◆ TO DO: Your task is to gather the lines below that hold the string "years".

◆ PROVIDED DATA:
....................
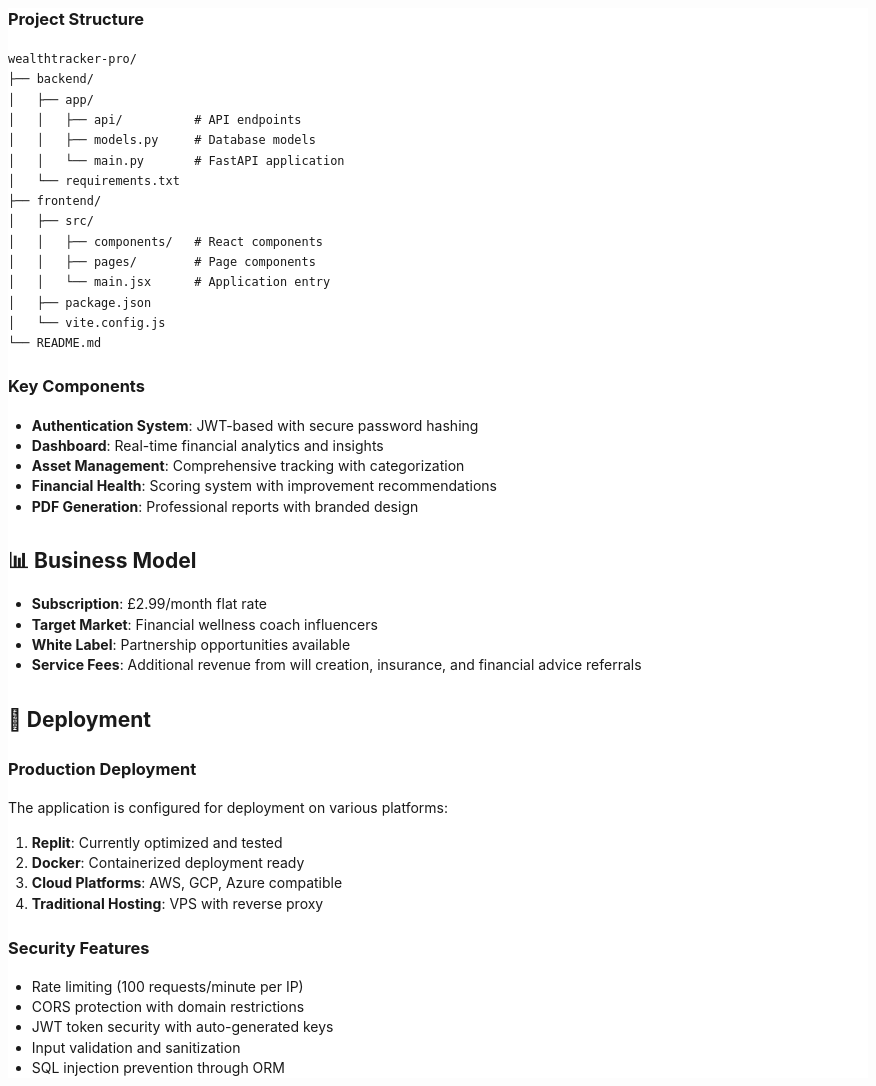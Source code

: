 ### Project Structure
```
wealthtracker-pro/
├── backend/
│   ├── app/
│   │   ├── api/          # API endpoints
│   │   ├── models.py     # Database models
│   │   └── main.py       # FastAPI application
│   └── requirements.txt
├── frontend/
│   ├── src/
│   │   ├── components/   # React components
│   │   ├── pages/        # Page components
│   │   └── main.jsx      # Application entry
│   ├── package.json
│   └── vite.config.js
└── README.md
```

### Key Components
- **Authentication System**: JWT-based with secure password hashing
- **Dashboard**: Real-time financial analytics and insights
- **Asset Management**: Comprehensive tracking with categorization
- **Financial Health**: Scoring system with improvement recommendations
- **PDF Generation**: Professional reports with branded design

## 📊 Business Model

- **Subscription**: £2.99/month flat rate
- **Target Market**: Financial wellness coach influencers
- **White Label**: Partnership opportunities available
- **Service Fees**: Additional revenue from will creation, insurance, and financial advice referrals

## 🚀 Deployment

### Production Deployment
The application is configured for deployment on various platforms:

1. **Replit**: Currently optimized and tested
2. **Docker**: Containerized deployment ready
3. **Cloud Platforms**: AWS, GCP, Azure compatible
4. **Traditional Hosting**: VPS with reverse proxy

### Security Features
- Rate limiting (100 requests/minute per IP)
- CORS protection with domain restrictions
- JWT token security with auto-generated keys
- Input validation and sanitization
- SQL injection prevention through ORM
....................
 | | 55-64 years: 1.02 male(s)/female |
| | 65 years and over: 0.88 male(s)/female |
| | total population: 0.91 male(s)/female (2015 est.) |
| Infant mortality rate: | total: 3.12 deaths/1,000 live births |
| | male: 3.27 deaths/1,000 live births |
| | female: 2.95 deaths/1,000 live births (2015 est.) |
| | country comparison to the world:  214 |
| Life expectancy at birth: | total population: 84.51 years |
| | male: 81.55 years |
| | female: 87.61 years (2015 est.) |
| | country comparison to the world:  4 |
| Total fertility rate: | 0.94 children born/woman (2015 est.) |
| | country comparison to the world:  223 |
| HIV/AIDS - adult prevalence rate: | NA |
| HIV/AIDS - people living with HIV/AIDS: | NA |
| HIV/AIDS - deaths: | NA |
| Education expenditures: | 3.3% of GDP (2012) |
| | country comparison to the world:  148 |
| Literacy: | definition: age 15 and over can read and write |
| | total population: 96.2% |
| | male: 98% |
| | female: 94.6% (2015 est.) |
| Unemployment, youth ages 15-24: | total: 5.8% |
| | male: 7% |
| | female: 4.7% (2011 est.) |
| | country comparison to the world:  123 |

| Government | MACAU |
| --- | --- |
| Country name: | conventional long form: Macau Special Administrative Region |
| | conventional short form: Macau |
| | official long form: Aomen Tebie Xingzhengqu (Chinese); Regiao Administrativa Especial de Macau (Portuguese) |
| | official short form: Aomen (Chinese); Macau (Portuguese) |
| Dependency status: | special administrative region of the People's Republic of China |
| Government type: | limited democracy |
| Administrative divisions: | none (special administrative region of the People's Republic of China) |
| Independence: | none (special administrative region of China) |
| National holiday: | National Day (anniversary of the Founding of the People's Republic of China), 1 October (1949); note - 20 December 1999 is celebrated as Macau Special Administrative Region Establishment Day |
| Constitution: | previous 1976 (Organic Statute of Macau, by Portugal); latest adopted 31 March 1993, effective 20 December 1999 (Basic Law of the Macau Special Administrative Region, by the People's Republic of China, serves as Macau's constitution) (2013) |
....................
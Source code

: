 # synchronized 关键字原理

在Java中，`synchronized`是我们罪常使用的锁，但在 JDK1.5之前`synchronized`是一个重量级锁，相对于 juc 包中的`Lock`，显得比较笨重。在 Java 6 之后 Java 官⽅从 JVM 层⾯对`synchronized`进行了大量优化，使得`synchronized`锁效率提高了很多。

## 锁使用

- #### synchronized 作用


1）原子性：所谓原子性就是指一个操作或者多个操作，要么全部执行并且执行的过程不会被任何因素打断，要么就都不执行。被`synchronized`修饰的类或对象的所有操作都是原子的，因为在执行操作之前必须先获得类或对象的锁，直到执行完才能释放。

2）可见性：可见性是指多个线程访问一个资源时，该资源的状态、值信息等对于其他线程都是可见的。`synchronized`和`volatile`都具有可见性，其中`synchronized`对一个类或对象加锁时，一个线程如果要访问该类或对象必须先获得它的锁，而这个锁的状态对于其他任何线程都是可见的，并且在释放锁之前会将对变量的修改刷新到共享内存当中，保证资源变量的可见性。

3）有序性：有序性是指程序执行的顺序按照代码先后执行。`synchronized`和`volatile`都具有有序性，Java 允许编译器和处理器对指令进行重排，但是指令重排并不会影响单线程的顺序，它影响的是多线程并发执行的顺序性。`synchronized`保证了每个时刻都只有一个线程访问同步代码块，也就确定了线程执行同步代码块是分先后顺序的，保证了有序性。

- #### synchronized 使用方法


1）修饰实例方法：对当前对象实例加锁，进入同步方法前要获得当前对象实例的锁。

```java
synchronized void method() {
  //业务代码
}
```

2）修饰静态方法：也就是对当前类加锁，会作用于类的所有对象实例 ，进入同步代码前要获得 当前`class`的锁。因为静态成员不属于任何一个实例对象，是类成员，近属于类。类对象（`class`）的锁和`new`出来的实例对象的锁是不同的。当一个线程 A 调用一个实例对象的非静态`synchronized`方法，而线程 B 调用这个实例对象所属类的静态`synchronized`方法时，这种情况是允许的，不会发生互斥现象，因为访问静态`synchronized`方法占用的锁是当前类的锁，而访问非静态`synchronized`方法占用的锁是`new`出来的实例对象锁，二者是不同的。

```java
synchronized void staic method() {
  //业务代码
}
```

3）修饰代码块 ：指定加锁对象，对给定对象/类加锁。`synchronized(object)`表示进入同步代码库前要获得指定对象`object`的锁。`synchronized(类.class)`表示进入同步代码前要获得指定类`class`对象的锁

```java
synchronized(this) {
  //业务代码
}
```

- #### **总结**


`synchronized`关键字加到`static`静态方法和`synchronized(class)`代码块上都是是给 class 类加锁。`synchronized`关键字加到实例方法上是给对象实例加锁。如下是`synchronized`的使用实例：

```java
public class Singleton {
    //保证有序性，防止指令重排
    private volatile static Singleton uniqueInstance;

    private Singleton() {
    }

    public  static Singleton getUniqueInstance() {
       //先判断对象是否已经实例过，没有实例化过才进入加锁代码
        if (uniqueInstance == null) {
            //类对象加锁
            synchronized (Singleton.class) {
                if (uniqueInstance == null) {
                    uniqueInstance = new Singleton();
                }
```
....................
◆ ANSWER SECTION:
 | | 55-64 years: 1.02 male(s)/female |
| | 65 years and over: 0.88 male(s)/female |
| Life expectancy at birth: | total population: 84.51 years |
| | male: 81.55 years |
| | female: 87.61 years (2015 est.) |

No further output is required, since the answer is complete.